■ **Exercise data**:

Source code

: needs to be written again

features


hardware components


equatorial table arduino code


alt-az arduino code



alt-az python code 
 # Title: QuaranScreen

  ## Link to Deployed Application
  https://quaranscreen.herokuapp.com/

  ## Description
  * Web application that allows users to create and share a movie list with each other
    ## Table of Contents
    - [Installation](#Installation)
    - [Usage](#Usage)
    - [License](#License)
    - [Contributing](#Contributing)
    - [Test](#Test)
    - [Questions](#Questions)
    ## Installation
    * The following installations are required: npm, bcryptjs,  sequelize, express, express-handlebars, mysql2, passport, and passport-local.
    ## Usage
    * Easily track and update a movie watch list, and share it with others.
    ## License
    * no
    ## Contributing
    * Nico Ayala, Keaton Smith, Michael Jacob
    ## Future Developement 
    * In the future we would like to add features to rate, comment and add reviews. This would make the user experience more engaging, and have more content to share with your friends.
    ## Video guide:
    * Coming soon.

■ **Exercise**: All records above must be returned exactly as they appear.

■ **Solution to the exercise**:
Source code

: needs to be written again

features


hardware components


equatorial table arduino code


alt-az arduino code



alt-az python code 
 # Title: QuaranScreen

  ## Link to Deployed Application
  https://quaranscreen.herokuapp.com/

  ## Description
  * Web application that allows users to create and share a movie list with each other
    ## Table of Contents
    - [Installation](#Installation)
    - [Usage](#Usage)
    - [License](#License)
    - [Contributing](#Contributing)
    - [Test](#Test)
    - [Questions](#Questions)
    ## Installation
    * The following installations are required: npm, bcryptjs,  sequelize, express, express-handlebars, mysql2, passport, and passport-local.
    ## Usage
    * Easily track and update a movie watch list, and share it with others.
    ## License
    * no
    ## Contributing
    * Nico Ayala, Keaton Smith, Michael Jacob
    ## Future Developement 
    * In the future we would like to add features to rate, comment and add reviews. This would make the user experience more engaging, and have more content to share with your friends.
    ## Video guide:
    * Coming soon.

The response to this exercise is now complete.